## [Exercise details]
Please restate, word for word, the lines below that begin at the one with "Ein Dienstplan ist" and end at the one with "bekannt und erreichbar". Leave out all other lines.

## [Records for processing]
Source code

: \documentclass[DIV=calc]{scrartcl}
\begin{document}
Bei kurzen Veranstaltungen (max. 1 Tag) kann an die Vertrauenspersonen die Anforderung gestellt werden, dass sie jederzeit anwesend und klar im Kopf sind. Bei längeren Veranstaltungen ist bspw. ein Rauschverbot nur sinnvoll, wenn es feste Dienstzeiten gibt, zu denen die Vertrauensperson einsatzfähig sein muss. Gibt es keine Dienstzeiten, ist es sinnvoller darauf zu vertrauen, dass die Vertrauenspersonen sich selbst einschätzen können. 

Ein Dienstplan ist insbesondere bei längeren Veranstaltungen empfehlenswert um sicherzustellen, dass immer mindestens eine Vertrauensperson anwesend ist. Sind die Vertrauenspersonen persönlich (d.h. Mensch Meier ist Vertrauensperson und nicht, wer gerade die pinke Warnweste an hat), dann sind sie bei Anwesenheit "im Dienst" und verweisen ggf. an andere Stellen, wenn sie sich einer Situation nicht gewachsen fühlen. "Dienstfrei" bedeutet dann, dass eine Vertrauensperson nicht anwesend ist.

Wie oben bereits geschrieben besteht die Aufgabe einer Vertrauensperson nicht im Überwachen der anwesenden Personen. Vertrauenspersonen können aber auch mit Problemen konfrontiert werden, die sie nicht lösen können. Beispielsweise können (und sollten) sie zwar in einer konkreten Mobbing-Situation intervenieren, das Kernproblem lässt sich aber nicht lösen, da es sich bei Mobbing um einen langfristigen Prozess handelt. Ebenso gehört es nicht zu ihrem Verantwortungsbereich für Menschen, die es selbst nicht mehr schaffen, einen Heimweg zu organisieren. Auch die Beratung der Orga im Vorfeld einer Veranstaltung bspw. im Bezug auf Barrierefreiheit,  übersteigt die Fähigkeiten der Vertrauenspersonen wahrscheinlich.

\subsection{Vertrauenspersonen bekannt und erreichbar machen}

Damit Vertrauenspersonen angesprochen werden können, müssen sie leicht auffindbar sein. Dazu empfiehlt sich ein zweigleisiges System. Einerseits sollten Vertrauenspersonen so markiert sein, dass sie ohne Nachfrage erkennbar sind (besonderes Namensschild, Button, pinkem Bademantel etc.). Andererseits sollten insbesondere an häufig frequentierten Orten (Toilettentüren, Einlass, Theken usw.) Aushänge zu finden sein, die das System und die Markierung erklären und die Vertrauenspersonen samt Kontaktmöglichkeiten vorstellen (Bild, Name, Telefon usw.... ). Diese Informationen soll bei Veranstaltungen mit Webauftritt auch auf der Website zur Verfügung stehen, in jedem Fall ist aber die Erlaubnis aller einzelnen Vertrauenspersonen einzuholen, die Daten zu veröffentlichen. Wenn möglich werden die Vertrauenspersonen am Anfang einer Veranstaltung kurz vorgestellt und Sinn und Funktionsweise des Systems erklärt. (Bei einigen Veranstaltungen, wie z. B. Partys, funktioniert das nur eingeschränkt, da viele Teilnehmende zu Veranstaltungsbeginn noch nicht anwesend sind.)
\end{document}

## [Exercise response]
Ein Dienstplan ist insbesondere bei längeren Veranstaltungen empfehlenswert um sicherzustellen, dass immer mindestens eine Vertrauensperson anwesend ist. Sind die Vertrauenspersonen persönlich (d.h. Mensch Meier ist Vertrauensperson und nicht, wer gerade die pinke Warnweste an hat), dann sind sie bei Anwesenheit "im Dienst" und verweisen ggf. an andere Stellen, wenn sie sich einer Situation nicht gewachsen fühlen. "Dienstfrei" bedeutet dann, dass eine Vertrauensperson nicht anwesend ist.

Wie oben bereits geschrieben besteht die Aufgabe einer Vertrauensperson nicht im Überwachen der anwesenden Personen. Vertrauenspersonen können aber auch mit Problemen konfrontiert werden, die sie nicht lösen können. Beispielsweise können (und sollten) sie zwar in einer konkreten Mobbing-Situation intervenieren, das Kernproblem lässt sich aber nicht lösen, da es sich bei Mobbing um einen langfristigen Prozess handelt. Ebenso gehört es nicht zu ihrem Verantwortungsbereich für Menschen, die es selbst nicht mehr schaffen, einen Heimweg zu organisieren. Auch die Beratung der Orga im Vorfeld einer Veranstaltung bspw. im Bezug auf Barrierefreiheit,  übersteigt die Fähigkeiten der Vertrauenspersonen wahrscheinlich.

\subsection{Vertrauenspersonen bekannt und erreichbar machen}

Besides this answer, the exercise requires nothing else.